La visite en Inde de Trudeau continue de faire polémique

Le premier ministre du Canada, Justin Trudeau
Photo: Sean Kilpatrick La Presse canadienne Le premier ministre du Canada, Justin Trudeau

Le premier ministre canadien Justin Trudeau restait jeudi la cible des critiques, à la suite de son voyage en Inde, sur la présence d’un ancien extrémiste sikh dans l’entourage de la délégation officielle.

Partis d’opposition et éditorialistes tirent à boulets rouges sur le long déplacement d’une semaine en Inde, qu’ils qualifient de « fiasco », et réclament des comptes sur la présence du Canadien d’origine sikhe, Jaspal Atwal.

Homme d’affaires canado-indien, M. Atwal avait été condamné à 20 ans de prison pour la tentative d’assassinat en 1986 au Canada d’un homme politique indien dans le cadre de la lutte séparatiste au Pendjab (nord).

L’invitation de Jaspal Atwal à un dîner officiel présidé par M. Trudeau avait été annulée au tout dernier moment.
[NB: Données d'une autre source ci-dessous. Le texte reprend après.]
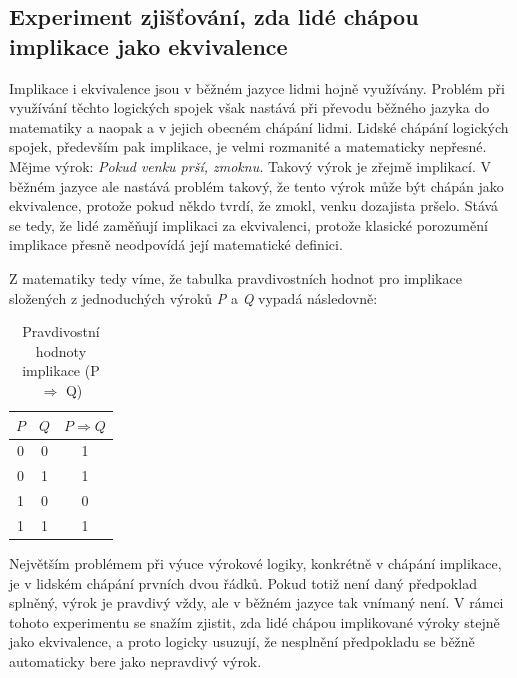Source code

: \subsection{Experiment zjiš\v tování, zda lidé chápou implikace jako ekvivalence}
Implikace i ekvivalence jsou v běžném jazyce lidmi hojně využívány. Problém při využívání těchto logických spojek však nastává při převodu běžného jazyka do matematiky a naopak a v jejich obecném chápání lidmi. Lidské chápání logických spojek, především pak implikace, je velmi rozmanité a matematicky nepřesné. Mějme výrok: \textit{\clqq Pokud venku prší, zmoknu.\crqq } Takový výrok je zřejmě implikací. V běžném jazyce ale nastává problém takový, že tento výrok m\r uže být chápán jako ekvivalence, protože pokud někdo tvrdí, že zmokl, venku dozajista pršelo. Stává se tedy, že lidé zamě\v nují implikaci za ekvivalenci, protože klasické porozumění implikace přesně neodpovídá její matematické definici.


Z matematiky tedy víme, že tabulka pravdivostních hodnot pro implikace složených z jednoduchých výrok\r u \textit{P} a \textit{Q} vypadá následovně:
\begin{table}[H]
    \centering
    \begin{tabular}{|c|c|c|}
        \hline
        \(P\) & \(Q\) & \(P \Rightarrow Q\) \\ 
        \hline
        0 & 0 & 1 \\ 
        \hline
        0 & 1 & 1 \\ 
        \hline
        1 & 0 & 0 \\ 
        \hline
        1 & 1 & 1 \\ 
        \hline
    \end{tabular}
    \caption{Pravdivostní hodnoty implikace (P $\Rightarrow$ Q)}
\end{table}

Největším problémem při výuce výrokové logiky, konkrétně v chápání implikace, je v lidském chápání prvních dvou řádk\r u. Pokud totiž není daný předpoklad splněný, výrok je pravdivý vždy, ale v běžném jazyce tak vnímaný není. V rámci tohoto experimentu se snažím zjistit, zda lidé chápou implikované výroky stejně jako ekvivalence, a proto logicky usuzují, že nesplnění předpokladu se běžně automaticky bere jako nepravdivý výrok.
Il avait été photographié la veille avec l’épouse du chef du gouvernement canadien.

Sécurité nationale

Le cabinet de Justin Trudeau se retranche derrière les services de renseignement qui pointent la responsabilité du gouvernement indien pour cette invitation.

Cité par les médias locaux, le Conseiller en sécurité nationale de M. Trudeau, Daniel Jean, avait expliqué que des membres du gouvernement indien avaient cherché à faire croire que le gouvernement Trudeau ménageait les mouvements séparatistes sikhs au Canada pour des raisons électorales.

Une nouvelle fois interrogé jeudi à Montréal, le premier ministre a réitéré sa « pleine confiance envers les agences de sécurité nationale et leurs responsables ».

« Lorsqu’ils disent quelque chose, nous les croyons », a insisté Justin Trudeau.

Les sikhs constituent une communauté d’un demi-million de personnes au Canada, au sein de laquelle existe une frange de soutien au mouvement du Khalistan. Ce dernier réclame l’indépendance de la région indienne du Pendjab, terre du sikhisme, et a y mené une féroce insurrection, finalement écrasée dans les années 1990.

Quatre ministre du gouvernement canadien sont de confession sikhe et M. Trudeau apparaissait, lors de réunions électorales, en compagnie de M. Atwal.